Smartphone addiction, social support, and cybercrime victimization: a discrete survival and growth mixture model

La adicción a los teléfonos inteligentes, el apoyo social y la victimización en la ciberdelincuencia: un modelo de curvas de supervivencia para tiempo discreto y mixtura de crecimiento

Juan Herreroa  , Andrea Torresa  , Pep Vivasb  , Alberto Urueñac 

aUniversity of Oviedo, Spain

bUniversitat Oberta de Cataluña, Barcelona, Spain

cUniversidad Politécnica de Madrid, Spain


In recent decades, criminological theories have identified a set of vulnerabilities in potential victims that seek to explain their victimization. When it comes to explaining cybercrime victimization, however, the important role that addiction to the vulnerabilities associated with technological devices can play has tended to be overlooked. In this paper we empirically link smartphone addiction, social support, and cyberfraud victimization in a nationally representative sample of 716 smartphone users followed for three years. The results of discrete survival and growth mixture models suggest that the probability of cyberfraud victimization is lower among users with a decrease in smartphone addiction and an increase in social support over the three years. These results allow us to suggest new avenues in the study of cybercrime victimization, with special emphasis on the psychosocial consequences that the deregulated use of these technological devices may entail.

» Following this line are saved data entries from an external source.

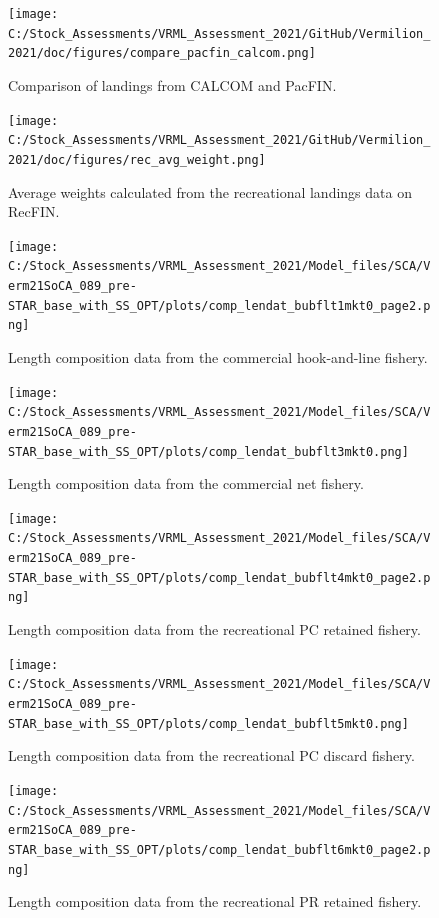 \documentclass[
  english,
  a4paper,
]{article}
\begin{document}
\begin{figure}
\centering
\texttt{[image: C:/Stock\_Assessments/VRML\_Assessment\_2021/GitHub/Vermilion\_2021/doc/figures/compare\_pacfin\_calcom.png]}
\caption{Comparison of landings from CALCOM and PacFIN.\label{fig:calcom-pacfin}}
\end{figure}

\begin{figure}
\centering
\texttt{[image: C:/Stock\_Assessments/VRML\_Assessment\_2021/GitHub/Vermilion\_2021/doc/figures/rec\_avg\_weight.png]}
\caption{Average weights calculated from the recreational landings data on RecFIN.\label{fig:rec-avg-weights}}
\end{figure}

\begin{figure}
\centering
\texttt{[image: C:/Stock\_Assessments/VRML\_Assessment\_2021/Model\_files/SCA/Verm21SoCA\_089\_pre-STAR\_base\_with\_SS\_OPT/plots/comp\_lendat\_bubflt1mkt0\_page2.png]}
\caption{Length composition data from the commercial hook-and-line fishery.\label{fig:len-data-COM-HKL}}
\end{figure}

\begin{figure}
\centering
\texttt{[image: C:/Stock\_Assessments/VRML\_Assessment\_2021/Model\_files/SCA/Verm21SoCA\_089\_pre-STAR\_base\_with\_SS\_OPT/plots/comp\_lendat\_bubflt3mkt0.png]}
\caption{Length composition data from the commercial net fishery.\label{fig:len-data-COM-NET}}
\end{figure}

\begin{figure}
\centering
\texttt{[image: C:/Stock\_Assessments/VRML\_Assessment\_2021/Model\_files/SCA/Verm21SoCA\_089\_pre-STAR\_base\_with\_SS\_OPT/plots/comp\_lendat\_bubflt4mkt0\_page2.png]}
\caption{Length composition data from the recreational PC retained fishery.\label{fig:len-data-REC-PC}}
\end{figure}

\begin{figure}
\centering
\texttt{[image: C:/Stock\_Assessments/VRML\_Assessment\_2021/Model\_files/SCA/Verm21SoCA\_089\_pre-STAR\_base\_with\_SS\_OPT/plots/comp\_lendat\_bubflt5mkt0.png]}
\caption{Length composition data from the recreational PC discard fishery.\label{fig:len-data-REC-PC-DIS}}
\end{figure}

\begin{figure}
\centering
\texttt{[image: C:/Stock\_Assessments/VRML\_Assessment\_2021/Model\_files/SCA/Verm21SoCA\_089\_pre-STAR\_base\_with\_SS\_OPT/plots/comp\_lendat\_bubflt6mkt0\_page2.png]}
\caption{Length composition data from the recreational PR retained fishery.\label{fig:len-data-REC-PR}}
\end{figure}
\end{document}
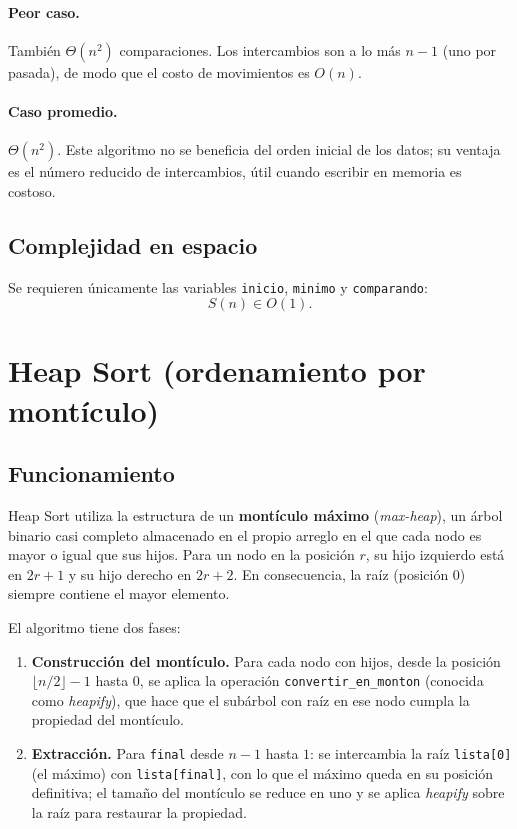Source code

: \paragraph{Peor caso.} También $\Theta(n^2)$ comparaciones. Los intercambios son a lo más $n-1$ (uno por pasada), de modo que el costo de movimientos es $O(n)$.

\paragraph{Caso promedio.} $\Theta(n^2)$. Este algoritmo no se beneficia del orden inicial de los datos; su ventaja es el número reducido de intercambios, útil cuando escribir en memoria es costoso.

\subsection{Complejidad en espacio}

Se requieren únicamente las variables \texttt{inicio}, \texttt{minimo} y \texttt{comparando}:
\[
  S(n) \in O(1).
\]

\section{Heap Sort (ordenamiento por montículo)}

\subsection{Funcionamiento}

Heap Sort utiliza la estructura de un \textbf{montículo máximo} (\emph{max-heap}), un árbol binario casi completo almacenado en el propio arreglo en el que cada nodo es mayor o igual que sus hijos. Para un nodo en la posición $r$, su hijo izquierdo está en $2r+1$ y su hijo derecho en $2r+2$. En consecuencia, la raíz (posición $0$) siempre contiene el mayor elemento.

El algoritmo tiene dos fases:

\begin{enumerate}
  \item \textbf{Construcción del montículo.} Para cada nodo con hijos, desde la posición $\lfloor n/2 \rfloor - 1$ hasta $0$, se aplica la operación \texttt{convertir\_en\_monton} (conocida como \emph{heapify}), que hace que el subárbol con raíz en ese nodo cumpla la propiedad del montículo.
  \item \textbf{Extracción.} Para \texttt{final} desde $n-1$ hasta $1$: se intercambia la raíz \texttt{lista[0]} (el máximo) con \texttt{lista[final]}, con lo que el máximo queda en su posición definitiva; el tamaño del montículo se reduce en uno y se aplica \emph{heapify} sobre la raíz para restaurar la propiedad.
\end{enumerate}

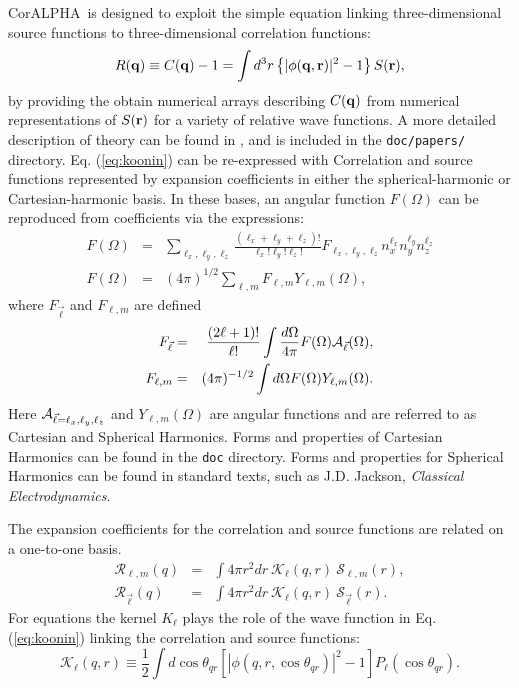 \documentclass[10pt]{article}
\newcommand{\projectname}{CorALPHA}
\begin{document}
\projectname\ is designed to exploit the simple equation linking three-dimensional source functions to three-dimensional correlation functions:
\begin{equation}
\label{eq:koonin}
R({\bf q})\equiv C({\bf q})-1=\int d^3r \left\{|\phi({\bf q},{\bf r})|^2-1\right\} S({\bf r}),
\end{equation}
by providing the obtain numerical arrays describing $C({\bf q})$ from numerical representations of $S({\bf r})$ for a variety of relative wave functions. A more detailed description of theory can be found in \cite{Lisa:2005dd}, and is included in the {\tt doc/papers/} directory. Eq. (\ref{eq:koonin}) can be re-expressed with Correlation and source functions represented by expansion coefficients in either the spherical-harmonic or Cartesian-harmonic basis. In these bases, an angular function $F(\Omega)$ can be  reproduced from coefficients via the expressions:
\begin{eqnarray}
F(\Omega)&=&\sum_{\ell_x,\ell_y,\ell_z} \frac{(\ell_x+\ell_y+\ell_z)!}
{\ell_x!\ell_y!\ell_z!} F_{\ell_x,\ell_y,\ell_z}
n_x^{\ell_x}n_y^{\ell_y}n_z^{\ell_z}\\
F(\Omega)&=&(4\pi)^{1/2}\sum_{\ell,m}F_{\ell,m}Y_{\ell,m}(\Omega),
\end{eqnarray}
where $F_{\vec\ell}$ and $F_{\ell,m}$ are defined
\begin{eqnarray}
F_{\vec{\ell}}&=&\frac{(2\ell+1)!}{\ell !}\int\frac{d\Omega}{4\pi}
F(\Omega){\cal A}_{\vec{\ell}}(\Omega),\\
F_{\ell,m}&=&(4\pi)^{-1/2}\int d\Omega F(\Omega) Y_{\ell,m}(\Omega).
\end{eqnarray}
Here ${\cal A}_{\vec{\ell}=\ell_x,\ell_y,\ell_z}$ and $Y_{\ell,m}(\Omega)$ are angular functions and are referred to as Cartesian and Spherical Harmonics. Forms and properties of Cartesian Harmonics can be found in the {\tt doc} directory. Forms and properties for Spherical Harmonics can be found in standard texts, such as J.D. Jackson, {\it Classical Electrodynamics}. 

The expansion coefficients for the correlation and source functions are related on a one-to-one basis.
\begin{eqnarray}
{\mathcal R}_{\ell,m}(q)&=&\int 4\pi r^2dr~
{\mathcal K}_\ell(q,r)~{\mathcal S}_{\ell,m}(r),\\
{\mathcal R}_{\vec{\ell}}(q)
&=&\int 4\pi r^2dr~{\mathcal K}_\ell(q,r)
~{\mathcal S}_{\vec{\ell}}(r).
\end{eqnarray}
For equations the kernel $K_{\ell}$ plays the role of the wave function in Eq. (\ref{eq:koonin}) linking the correlation and source functions:
\begin{equation}
{\mathcal K}_\ell(q,r)\equiv\frac{1}{2}\int d\cos\theta_{qr} \left[
|\phi(q,r,\cos\theta_{qr})|^2-1\right] P_\ell(\cos\theta_{qr}).
\end{equation}
\end{document}

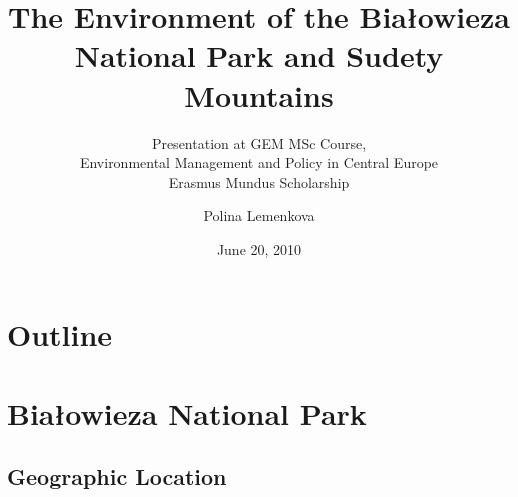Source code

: \documentclass[pdflatex,compress,8pt,
	xcolor={dvipsnames,dvipsnames,svgnames,x11names,table},
	hyperref={colorlinks = true,
	breaklinks = true, urlcolor = NavyBlue, breaklinks = true}]{beamer}
\title[The Environment of the Białowieza National Park and Sudety Mountains]{The Environment of the Białowieza National Park and Sudety Mountains}
\subtitle{Presentation at GEM MSc Course, \\
Environmental Management and Policy in Central Europe\\
Erasmus Mundus Scholarship}
\institute{University of Warsaw}
\author{Polina Lemenkova}
\date{June 20, 2010}
\begin{document}
\begin{frame}
           \titlepage
\end{frame}

\section*{Outline}
\begin{frame}
\vspace{5em}
           \tableofcontents
\end{frame}
         
\section{Białowieza National Park}
\subsection{Geographic Location}
\end{document}
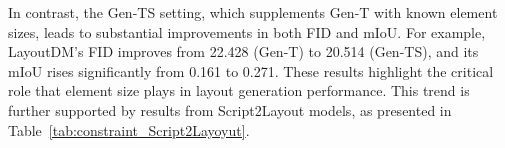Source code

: \documentclass[sigconf, screen, review, anonymous]{acmart}
\begin{document}
In contrast, the Gen-TS setting, which supplements Gen-T with known element sizes, leads to substantial improvements in both FID and mIoU. For example, LayoutDM’s FID improves from 22.428 (Gen-T) to 20.514 (Gen-TS), and its mIoU rises significantly from 0.161 to 0.271. These results highlight the critical role that element size plays in layout generation performance. This trend is further supported by results from Script2Layout models, as presented in Table~\ref{tab:constraint_Script2Layoyut}.


\begin{table}[t]
\centering
\caption{
Performance of Script2Layout models under Gen-T and Gen-TS constraints, with and without script input.
}

\end{table}
\end{document}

Keywords Cybercrime victimization; Latent growth mixture modeling; Smartphone addiction; Social support; Survival curves


En las últimas décadas, las teorías criminológicas han identificado una serie de vulnerabilidades en las víctimas potenciales que tratan de explicar su victimización. Sin embargo, cuando se trata de explicar la victimización por ciberdelincuencia, se ha tendido a pasar por alto el importante papel que puede desempeñar la adicción a los dispositivos tecnológicos y sus consecuencias psicosociales. En este trabajo relacionamos empíricamente la adicción a los smartphones, el apoyo social y la victimización por ciberdelincuencia en una muestra representativa a nivel nacional de 716 usuarios a los que se siguió durante tres años. Los resultados de los modelos de curvas de supervivencia para tiempo discreto y mixtura de crecimiento latente sugieren que la probabilidad de victimización por ciberfraude es menor entre los usuarios con una disminución de la adicción a los teléfonos inteligentes y un aumento del apoyo social a lo largo de los tres años. Estos resultados nos permiten sugerir nuevas vías en el estudio de la victimización por ciberdelincuencia, con especial énfasis en las consecuencias psicosociales que puede conllevar el uso desregulado de estos dispositivos tecnológicos.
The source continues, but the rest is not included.